::: Data supplied :::

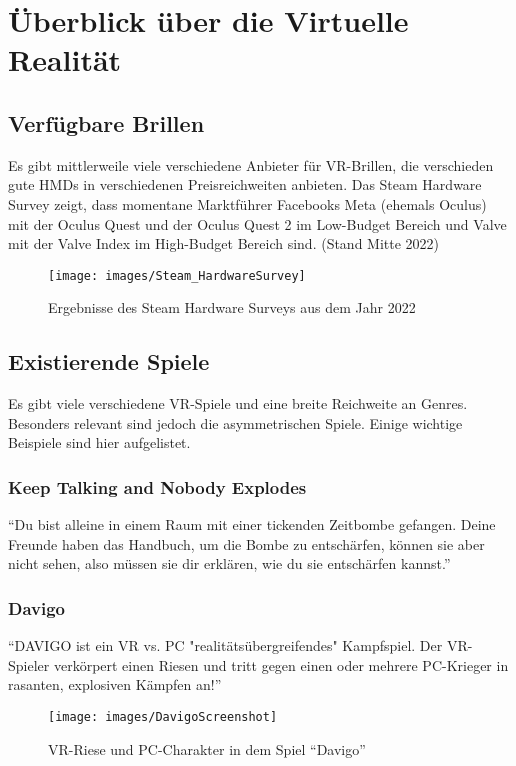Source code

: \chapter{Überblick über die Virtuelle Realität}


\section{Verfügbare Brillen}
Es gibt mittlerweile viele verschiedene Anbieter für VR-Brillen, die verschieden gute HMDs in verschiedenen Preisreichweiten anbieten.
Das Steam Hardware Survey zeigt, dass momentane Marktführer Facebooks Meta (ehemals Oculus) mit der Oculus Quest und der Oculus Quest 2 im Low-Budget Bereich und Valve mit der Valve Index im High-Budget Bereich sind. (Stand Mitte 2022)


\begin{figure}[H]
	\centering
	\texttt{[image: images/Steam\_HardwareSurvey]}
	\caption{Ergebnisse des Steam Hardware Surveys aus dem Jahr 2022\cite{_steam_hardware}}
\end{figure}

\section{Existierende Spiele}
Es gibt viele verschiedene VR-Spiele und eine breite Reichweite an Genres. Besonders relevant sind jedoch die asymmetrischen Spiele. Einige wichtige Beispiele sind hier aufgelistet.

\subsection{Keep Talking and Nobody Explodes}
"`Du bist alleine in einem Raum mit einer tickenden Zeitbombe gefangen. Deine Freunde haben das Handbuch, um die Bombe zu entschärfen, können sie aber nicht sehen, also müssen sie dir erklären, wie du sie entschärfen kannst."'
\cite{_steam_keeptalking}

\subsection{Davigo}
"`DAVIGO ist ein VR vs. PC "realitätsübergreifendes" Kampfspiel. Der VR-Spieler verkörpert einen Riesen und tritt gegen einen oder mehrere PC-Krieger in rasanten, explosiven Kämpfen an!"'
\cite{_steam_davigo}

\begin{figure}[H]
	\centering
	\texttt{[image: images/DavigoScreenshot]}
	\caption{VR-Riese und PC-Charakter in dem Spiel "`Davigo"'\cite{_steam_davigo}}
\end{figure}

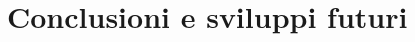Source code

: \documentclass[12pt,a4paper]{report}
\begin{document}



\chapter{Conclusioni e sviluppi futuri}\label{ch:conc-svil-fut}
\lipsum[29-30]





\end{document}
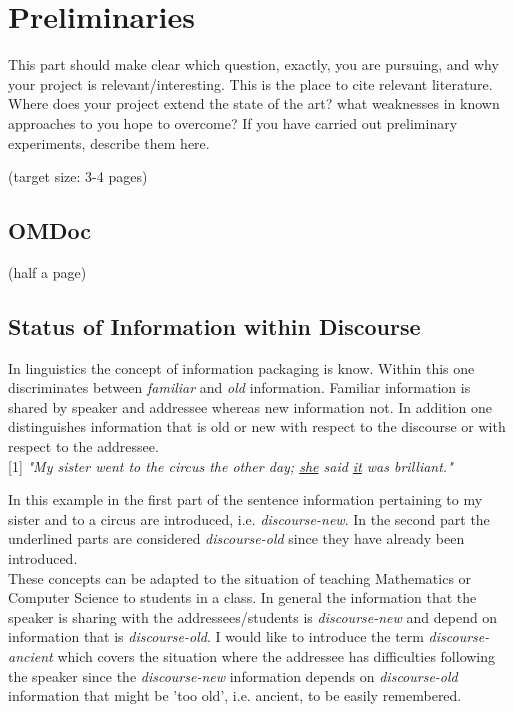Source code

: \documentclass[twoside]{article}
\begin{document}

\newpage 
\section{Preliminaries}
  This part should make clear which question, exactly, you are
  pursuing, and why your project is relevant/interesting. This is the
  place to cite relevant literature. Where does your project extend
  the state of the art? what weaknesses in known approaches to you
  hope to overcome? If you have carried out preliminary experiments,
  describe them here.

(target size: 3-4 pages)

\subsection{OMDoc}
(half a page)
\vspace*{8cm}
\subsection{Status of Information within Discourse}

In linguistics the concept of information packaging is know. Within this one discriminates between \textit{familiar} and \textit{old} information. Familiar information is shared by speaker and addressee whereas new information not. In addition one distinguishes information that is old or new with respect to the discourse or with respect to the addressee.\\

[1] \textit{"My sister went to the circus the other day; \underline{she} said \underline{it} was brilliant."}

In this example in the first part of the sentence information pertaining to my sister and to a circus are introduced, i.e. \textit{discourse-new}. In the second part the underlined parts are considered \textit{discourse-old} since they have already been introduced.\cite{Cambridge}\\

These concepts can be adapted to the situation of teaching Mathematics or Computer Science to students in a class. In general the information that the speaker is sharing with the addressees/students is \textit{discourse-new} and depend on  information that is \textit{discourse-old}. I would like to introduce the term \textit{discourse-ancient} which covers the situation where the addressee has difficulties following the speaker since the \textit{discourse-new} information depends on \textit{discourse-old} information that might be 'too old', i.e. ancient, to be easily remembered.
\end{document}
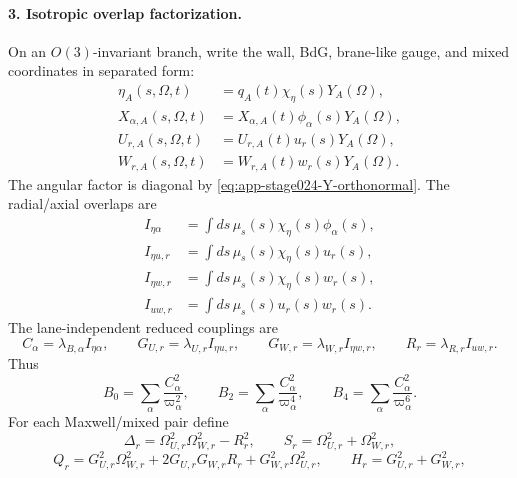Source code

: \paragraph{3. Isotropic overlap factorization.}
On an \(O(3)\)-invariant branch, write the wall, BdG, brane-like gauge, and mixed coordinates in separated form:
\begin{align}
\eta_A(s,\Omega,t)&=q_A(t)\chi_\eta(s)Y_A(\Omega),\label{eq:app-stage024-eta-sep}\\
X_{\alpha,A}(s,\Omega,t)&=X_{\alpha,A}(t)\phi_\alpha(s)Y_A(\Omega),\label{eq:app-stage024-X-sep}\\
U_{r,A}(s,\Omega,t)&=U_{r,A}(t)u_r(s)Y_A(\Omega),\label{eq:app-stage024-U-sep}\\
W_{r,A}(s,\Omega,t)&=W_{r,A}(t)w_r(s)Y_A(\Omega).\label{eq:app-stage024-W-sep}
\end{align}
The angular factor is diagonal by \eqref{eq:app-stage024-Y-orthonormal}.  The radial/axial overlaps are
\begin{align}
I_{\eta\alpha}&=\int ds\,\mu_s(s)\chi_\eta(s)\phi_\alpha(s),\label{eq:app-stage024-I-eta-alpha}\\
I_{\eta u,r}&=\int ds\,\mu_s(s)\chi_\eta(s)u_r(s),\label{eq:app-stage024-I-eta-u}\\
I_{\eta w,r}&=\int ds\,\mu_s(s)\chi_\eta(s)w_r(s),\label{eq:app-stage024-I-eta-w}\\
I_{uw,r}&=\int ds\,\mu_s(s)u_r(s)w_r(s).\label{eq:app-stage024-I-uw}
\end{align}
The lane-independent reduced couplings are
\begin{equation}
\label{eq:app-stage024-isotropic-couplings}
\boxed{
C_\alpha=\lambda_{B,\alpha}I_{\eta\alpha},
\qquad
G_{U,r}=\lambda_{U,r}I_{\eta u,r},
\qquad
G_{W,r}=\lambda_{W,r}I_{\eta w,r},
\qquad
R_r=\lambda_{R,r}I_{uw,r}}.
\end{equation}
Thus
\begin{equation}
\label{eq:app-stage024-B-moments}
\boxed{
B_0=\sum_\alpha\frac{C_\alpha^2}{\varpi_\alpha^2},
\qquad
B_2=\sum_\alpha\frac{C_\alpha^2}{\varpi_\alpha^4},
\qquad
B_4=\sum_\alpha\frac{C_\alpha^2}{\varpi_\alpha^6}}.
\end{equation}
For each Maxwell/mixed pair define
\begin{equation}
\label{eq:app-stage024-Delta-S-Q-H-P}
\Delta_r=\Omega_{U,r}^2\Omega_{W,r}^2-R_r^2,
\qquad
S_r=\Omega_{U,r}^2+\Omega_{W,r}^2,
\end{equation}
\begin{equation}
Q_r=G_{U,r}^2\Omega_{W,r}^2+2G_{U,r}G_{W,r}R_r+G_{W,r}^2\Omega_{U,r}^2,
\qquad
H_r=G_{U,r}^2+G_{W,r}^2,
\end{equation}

:::

### Goal of the exercise:
A faithful copy of the data above is wanted, with every image left out.

### Exercise answer:
Source code

: \chapter{Überblick über die Virtuelle Realität}


\section{Verfügbare Brillen}
Es gibt mittlerweile viele verschiedene Anbieter für VR-Brillen, die verschieden gute HMDs in verschiedenen Preisreichweiten anbieten.
Das Steam Hardware Survey zeigt, dass momentane Marktführer Facebooks Meta (ehemals Oculus) mit der Oculus Quest und der Oculus Quest 2 im Low-Budget Bereich und Valve mit der Valve Index im High-Budget Bereich sind. (Stand Mitte 2022)


\begin{figure}[H]
	\centering
	\texttt{[image: images/Steam\_HardwareSurvey]}
	\caption{Ergebnisse des Steam Hardware Surveys aus dem Jahr 2022\cite{_steam_hardware}}
\end{figure}

\section{Existierende Spiele}
Es gibt viele verschiedene VR-Spiele und eine breite Reichweite an Genres. Besonders relevant sind jedoch die asymmetrischen Spiele. Einige wichtige Beispiele sind hier aufgelistet.

\subsection{Keep Talking and Nobody Explodes}
"`Du bist alleine in einem Raum mit einer tickenden Zeitbombe gefangen. Deine Freunde haben das Handbuch, um die Bombe zu entschärfen, können sie aber nicht sehen, also müssen sie dir erklären, wie du sie entschärfen kannst."'
\cite{_steam_keeptalking}

\subsection{Davigo}
"`DAVIGO ist ein VR vs. PC "realitätsübergreifendes" Kampfspiel. Der VR-Spieler verkörpert einen Riesen und tritt gegen einen oder mehrere PC-Krieger in rasanten, explosiven Kämpfen an!"'
\cite{_steam_davigo}

\begin{figure}[H]
	\centering
	\texttt{[image: images/DavigoScreenshot]}
	\caption{VR-Riese und PC-Charakter in dem Spiel "`Davigo"'\cite{_steam_davigo}}
\end{figure}

Source code

: \documentclass[12pt,a4paper]{report}
\begin{document}



\chapter{Conclusioni e sviluppi futuri}\label{ch:conc-svil-fut}
\lipsum[29-30]





\end{document}
Source code

: \documentclass[twoside]{article}
\begin{document}

\newpage 
\section{Preliminaries}
  This part should make clear which question, exactly, you are
  pursuing, and why your project is relevant/interesting. This is the
  place to cite relevant literature. Where does your project extend
  the state of the art? what weaknesses in known approaches to you
  hope to overcome? If you have carried out preliminary experiments,
  describe them here.

(target size: 3-4 pages)

\subsection{OMDoc}
(half a page)
\vspace*{8cm}
\subsection{Status of Information within Discourse}

In linguistics the concept of information packaging is know. Within this one discriminates between \textit{familiar} and \textit{old} information. Familiar information is shared by speaker and addressee whereas new information not. In addition one distinguishes information that is old or new with respect to the discourse or with respect to the addressee.\\

[1] \textit{"My sister went to the circus the other day; \underline{she} said \underline{it} was brilliant."}

In this example in the first part of the sentence information pertaining to my sister and to a circus are introduced, i.e. \textit{discourse-new}. In the second part the underlined parts are considered \textit{discourse-old} since they have already been introduced.\cite{Cambridge}\\

These concepts can be adapted to the situation of teaching Mathematics or Computer Science to students in a class. In general the information that the speaker is sharing with the addressees/students is \textit{discourse-new} and depend on  information that is \textit{discourse-old}. I would like to introduce the term \textit{discourse-ancient} which covers the situation where the addressee has difficulties following the speaker since the \textit{discourse-new} information depends on \textit{discourse-old} information that might be 'too old', i.e. ancient, to be easily remembered.
\end{document}
Source code

: \paragraph{3. Isotropic overlap factorization.}
On an \(O(3)\)-invariant branch, write the wall, BdG, brane-like gauge, and mixed coordinates in separated form:
\begin{align}
\eta_A(s,\Omega,t)&=q_A(t)\chi_\eta(s)Y_A(\Omega),\label{eq:app-stage024-eta-sep}\\
X_{\alpha,A}(s,\Omega,t)&=X_{\alpha,A}(t)\phi_\alpha(s)Y_A(\Omega),\label{eq:app-stage024-X-sep}\\
U_{r,A}(s,\Omega,t)&=U_{r,A}(t)u_r(s)Y_A(\Omega),\label{eq:app-stage024-U-sep}\\
W_{r,A}(s,\Omega,t)&=W_{r,A}(t)w_r(s)Y_A(\Omega).\label{eq:app-stage024-W-sep}
\end{align}
The angular factor is diagonal by \eqref{eq:app-stage024-Y-orthonormal}.  The radial/axial overlaps are
\begin{align}
I_{\eta\alpha}&=\int ds\,\mu_s(s)\chi_\eta(s)\phi_\alpha(s),\label{eq:app-stage024-I-eta-alpha}\\
I_{\eta u,r}&=\int ds\,\mu_s(s)\chi_\eta(s)u_r(s),\label{eq:app-stage024-I-eta-u}\\
I_{\eta w,r}&=\int ds\,\mu_s(s)\chi_\eta(s)w_r(s),\label{eq:app-stage024-I-eta-w}\\
I_{uw,r}&=\int ds\,\mu_s(s)u_r(s)w_r(s).\label{eq:app-stage024-I-uw}
\end{align}
The lane-independent reduced couplings are
\begin{equation}
\label{eq:app-stage024-isotropic-couplings}
\boxed{
C_\alpha=\lambda_{B,\alpha}I_{\eta\alpha},
\qquad
G_{U,r}=\lambda_{U,r}I_{\eta u,r},
\qquad
G_{W,r}=\lambda_{W,r}I_{\eta w,r},
\qquad
R_r=\lambda_{R,r}I_{uw,r}}.
\end{equation}
Thus
\begin{equation}
\label{eq:app-stage024-B-moments}
\boxed{
B_0=\sum_\alpha\frac{C_\alpha^2}{\varpi_\alpha^2},
\qquad
B_2=\sum_\alpha\frac{C_\alpha^2}{\varpi_\alpha^4},
\qquad
B_4=\sum_\alpha\frac{C_\alpha^2}{\varpi_\alpha^6}}.
\end{equation}
For each Maxwell/mixed pair define
\begin{equation}
\label{eq:app-stage024-Delta-S-Q-H-P}
\Delta_r=\Omega_{U,r}^2\Omega_{W,r}^2-R_r^2,
\qquad
S_r=\Omega_{U,r}^2+\Omega_{W,r}^2,
\end{equation}
\begin{equation}
Q_r=G_{U,r}^2\Omega_{W,r}^2+2G_{U,r}G_{W,r}R_r+G_{W,r}^2\Omega_{U,r}^2,
\qquad
H_r=G_{U,r}^2+G_{W,r}^2,
\end{equation}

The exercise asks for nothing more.